Saved entries

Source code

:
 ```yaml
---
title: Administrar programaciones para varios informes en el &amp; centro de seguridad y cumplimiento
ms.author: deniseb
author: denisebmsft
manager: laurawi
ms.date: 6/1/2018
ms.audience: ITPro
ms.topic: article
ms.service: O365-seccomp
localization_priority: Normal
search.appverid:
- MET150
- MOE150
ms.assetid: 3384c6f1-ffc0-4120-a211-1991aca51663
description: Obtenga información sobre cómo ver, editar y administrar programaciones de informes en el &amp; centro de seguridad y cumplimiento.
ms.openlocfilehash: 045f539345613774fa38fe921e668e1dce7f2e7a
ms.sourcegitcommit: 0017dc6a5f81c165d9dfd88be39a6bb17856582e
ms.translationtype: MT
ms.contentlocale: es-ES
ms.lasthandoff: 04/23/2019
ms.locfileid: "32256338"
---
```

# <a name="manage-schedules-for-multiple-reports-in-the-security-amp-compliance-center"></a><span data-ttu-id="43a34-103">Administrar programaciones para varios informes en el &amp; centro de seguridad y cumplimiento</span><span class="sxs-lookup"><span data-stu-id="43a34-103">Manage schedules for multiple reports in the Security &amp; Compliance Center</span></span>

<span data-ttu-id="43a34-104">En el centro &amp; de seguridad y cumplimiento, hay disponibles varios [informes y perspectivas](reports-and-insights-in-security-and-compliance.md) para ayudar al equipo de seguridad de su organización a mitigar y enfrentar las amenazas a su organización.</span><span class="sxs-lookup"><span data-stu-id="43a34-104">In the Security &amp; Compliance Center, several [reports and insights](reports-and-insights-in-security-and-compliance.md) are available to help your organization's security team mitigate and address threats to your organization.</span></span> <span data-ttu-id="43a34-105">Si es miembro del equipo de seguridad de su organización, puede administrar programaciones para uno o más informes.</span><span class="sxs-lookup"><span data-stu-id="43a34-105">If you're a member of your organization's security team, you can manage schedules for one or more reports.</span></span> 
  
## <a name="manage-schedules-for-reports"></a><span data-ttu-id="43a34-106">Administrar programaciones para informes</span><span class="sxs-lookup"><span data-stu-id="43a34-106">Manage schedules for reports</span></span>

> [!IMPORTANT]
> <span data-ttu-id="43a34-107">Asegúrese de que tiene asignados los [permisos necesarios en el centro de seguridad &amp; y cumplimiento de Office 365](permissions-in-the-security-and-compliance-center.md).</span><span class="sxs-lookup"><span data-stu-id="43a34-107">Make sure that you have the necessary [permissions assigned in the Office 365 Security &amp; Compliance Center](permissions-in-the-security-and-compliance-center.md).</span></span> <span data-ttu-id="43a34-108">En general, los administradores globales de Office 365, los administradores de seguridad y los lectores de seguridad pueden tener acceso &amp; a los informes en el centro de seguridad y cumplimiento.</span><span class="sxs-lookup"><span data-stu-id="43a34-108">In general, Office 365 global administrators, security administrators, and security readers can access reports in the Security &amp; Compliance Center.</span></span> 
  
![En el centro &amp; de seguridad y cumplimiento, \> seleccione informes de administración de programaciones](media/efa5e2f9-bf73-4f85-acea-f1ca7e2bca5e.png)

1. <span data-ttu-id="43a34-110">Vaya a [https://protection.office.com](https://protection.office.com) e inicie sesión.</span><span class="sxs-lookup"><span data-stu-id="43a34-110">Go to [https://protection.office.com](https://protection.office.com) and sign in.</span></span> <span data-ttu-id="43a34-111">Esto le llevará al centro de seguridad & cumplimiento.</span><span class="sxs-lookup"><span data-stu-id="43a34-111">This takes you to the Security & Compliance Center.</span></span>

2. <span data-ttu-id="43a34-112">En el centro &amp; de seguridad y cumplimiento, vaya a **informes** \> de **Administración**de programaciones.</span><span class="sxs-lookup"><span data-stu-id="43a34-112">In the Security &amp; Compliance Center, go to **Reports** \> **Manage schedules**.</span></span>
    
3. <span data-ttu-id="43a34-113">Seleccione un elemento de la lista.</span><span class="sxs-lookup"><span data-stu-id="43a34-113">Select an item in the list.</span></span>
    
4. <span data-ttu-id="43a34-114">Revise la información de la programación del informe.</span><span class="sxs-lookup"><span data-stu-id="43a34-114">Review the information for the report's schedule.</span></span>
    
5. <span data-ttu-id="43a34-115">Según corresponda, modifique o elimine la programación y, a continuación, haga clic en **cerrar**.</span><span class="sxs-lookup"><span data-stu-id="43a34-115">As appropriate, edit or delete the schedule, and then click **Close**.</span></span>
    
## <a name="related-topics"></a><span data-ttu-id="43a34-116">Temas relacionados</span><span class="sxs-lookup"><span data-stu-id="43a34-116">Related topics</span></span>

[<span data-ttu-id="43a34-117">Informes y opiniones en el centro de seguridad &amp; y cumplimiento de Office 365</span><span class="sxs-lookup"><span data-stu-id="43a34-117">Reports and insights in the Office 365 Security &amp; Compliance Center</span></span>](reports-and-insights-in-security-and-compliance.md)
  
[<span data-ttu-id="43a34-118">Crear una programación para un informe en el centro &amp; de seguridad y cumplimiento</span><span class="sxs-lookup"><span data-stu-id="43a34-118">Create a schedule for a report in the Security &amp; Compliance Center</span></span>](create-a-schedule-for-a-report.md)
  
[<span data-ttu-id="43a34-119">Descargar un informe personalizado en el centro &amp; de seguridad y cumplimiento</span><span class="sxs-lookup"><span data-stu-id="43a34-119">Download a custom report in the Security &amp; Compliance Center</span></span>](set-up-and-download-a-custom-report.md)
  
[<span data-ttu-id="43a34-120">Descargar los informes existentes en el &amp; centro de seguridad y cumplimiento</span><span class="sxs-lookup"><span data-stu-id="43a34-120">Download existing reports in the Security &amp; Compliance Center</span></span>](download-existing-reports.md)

Instructions for the task: Give the records back in full, word for word.

Answer for the task:
Source code

:
 ```yaml
---
title: Administrar programaciones para varios informes en el &amp; centro de seguridad y cumplimiento
ms.author: deniseb
author: denisebmsft
manager: laurawi
ms.date: 6/1/2018
ms.audience: ITPro
ms.topic: article
ms.service: O365-seccomp
localization_priority: Normal
search.appverid:
- MET150
- MOE150
ms.assetid: 3384c6f1-ffc0-4120-a211-1991aca51663
description: Obtenga información sobre cómo ver, editar y administrar programaciones de informes en el &amp; centro de seguridad y cumplimiento.
ms.openlocfilehash: 045f539345613774fa38fe921e668e1dce7f2e7a
ms.sourcegitcommit: 0017dc6a5f81c165d9dfd88be39a6bb17856582e
ms.translationtype: MT
ms.contentlocale: es-ES
ms.lasthandoff: 04/23/2019
ms.locfileid: "32256338"
---
```

# <a name="manage-schedules-for-multiple-reports-in-the-security-amp-compliance-center"></a><span data-ttu-id="43a34-103">Administrar programaciones para varios informes en el &amp; centro de seguridad y cumplimiento</span><span class="sxs-lookup"><span data-stu-id="43a34-103">Manage schedules for multiple reports in the Security &amp; Compliance Center</span></span>

<span data-ttu-id="43a34-104">En el centro &amp; de seguridad y cumplimiento, hay disponibles varios [informes y perspectivas](reports-and-insights-in-security-and-compliance.md) para ayudar al equipo de seguridad de su organización a mitigar y enfrentar las amenazas a su organización.</span><span class="sxs-lookup"><span data-stu-id="43a34-104">In the Security &amp; Compliance Center, several [reports and insights](reports-and-insights-in-security-and-compliance.md) are available to help your organization's security team mitigate and address threats to your organization.</span></span> <span data-ttu-id="43a34-105">Si es miembro del equipo de seguridad de su organización, puede administrar programaciones para uno o más informes.</span><span class="sxs-lookup"><span data-stu-id="43a34-105">If you're a member of your organization's security team, you can manage schedules for one or more reports.</span></span> 
  
## <a name="manage-schedules-for-reports"></a><span data-ttu-id="43a34-106">Administrar programaciones para informes</span><span class="sxs-lookup"><span data-stu-id="43a34-106">Manage schedules for reports</span></span>

> [!IMPORTANT]
> <span data-ttu-id="43a34-107">Asegúrese de que tiene asignados los [permisos necesarios en el centro de seguridad &amp; y cumplimiento de Office 365](permissions-in-the-security-and-compliance-center.md).</span><span class="sxs-lookup"><span data-stu-id="43a34-107">Make sure that you have the necessary [permissions assigned in the Office 365 Security &amp; Compliance Center](permissions-in-the-security-and-compliance-center.md).</span></span> <span data-ttu-id="43a34-108">En general, los administradores globales de Office 365, los administradores de seguridad y los lectores de seguridad pueden tener acceso &amp; a los informes en el centro de seguridad y cumplimiento.</span><span class="sxs-lookup"><span data-stu-id="43a34-108">In general, Office 365 global administrators, security administrators, and security readers can access reports in the Security &amp; Compliance Center.</span></span> 
  
![En el centro &amp; de seguridad y cumplimiento, \> seleccione informes de administración de programaciones](media/efa5e2f9-bf73-4f85-acea-f1ca7e2bca5e.png)

1. <span data-ttu-id="43a34-110">Vaya a [https://protection.office.com](https://protection.office.com) e inicie sesión.</span><span class="sxs-lookup"><span data-stu-id="43a34-110">Go to [https://protection.office.com](https://protection.office.com) and sign in.</span></span> <span data-ttu-id="43a34-111">Esto le llevará al centro de seguridad & cumplimiento.</span><span class="sxs-lookup"><span data-stu-id="43a34-111">This takes you to the Security & Compliance Center.</span></span>

2. <span data-ttu-id="43a34-112">En el centro &amp; de seguridad y cumplimiento, vaya a **informes** \> de **Administración**de programaciones.</span><span class="sxs-lookup"><span data-stu-id="43a34-112">In the Security &amp; Compliance Center, go to **Reports** \> **Manage schedules**.</span></span>
    
3. <span data-ttu-id="43a34-113">Seleccione un elemento de la lista.</span><span class="sxs-lookup"><span data-stu-id="43a34-113">Select an item in the list.</span></span>
    
4. <span data-ttu-id="43a34-114">Revise la información de la programación del informe.</span><span class="sxs-lookup"><span data-stu-id="43a34-114">Review the information for the report's schedule.</span></span>
    
5. <span data-ttu-id="43a34-115">Según corresponda, modifique o elimine la programación y, a continuación, haga clic en **cerrar**.</span><span class="sxs-lookup"><span data-stu-id="43a34-115">As appropriate, edit or delete the schedule, and then click **Close**.</span></span>
    
## <a name="related-topics"></a><span data-ttu-id="43a34-116">Temas relacionados</span><span class="sxs-lookup"><span data-stu-id="43a34-116">Related topics</span></span>

[<span data-ttu-id="43a34-117">Informes y opiniones en el centro de seguridad &amp; y cumplimiento de Office 365</span><span class="sxs-lookup"><span data-stu-id="43a34-117">Reports and insights in the Office 365 Security &amp; Compliance Center</span></span>](reports-and-insights-in-security-and-compliance.md)
  
[<span data-ttu-id="43a34-118">Crear una programación para un informe en el centro &amp; de seguridad y cumplimiento</span><span class="sxs-lookup"><span data-stu-id="43a34-118">Create a schedule for a report in the Security &amp; Compliance Center</span></span>](create-a-schedule-for-a-report.md)
  
[<span data-ttu-id="43a34-119">Descargar un informe personalizado en el centro &amp; de seguridad y cumplimiento</span><span class="sxs-lookup"><span data-stu-id="43a34-119">Download a custom report in the Security &amp; Compliance Center</span></span>](set-up-and-download-a-custom-report.md)
  
[<span data-ttu-id="43a34-120">Descargar los informes existentes en el &amp; centro de seguridad y cumplimiento</span><span class="sxs-lookup"><span data-stu-id="43a34-120">Download existing reports in the Security &amp; Compliance Center</span></span>](download-existing-reports.md)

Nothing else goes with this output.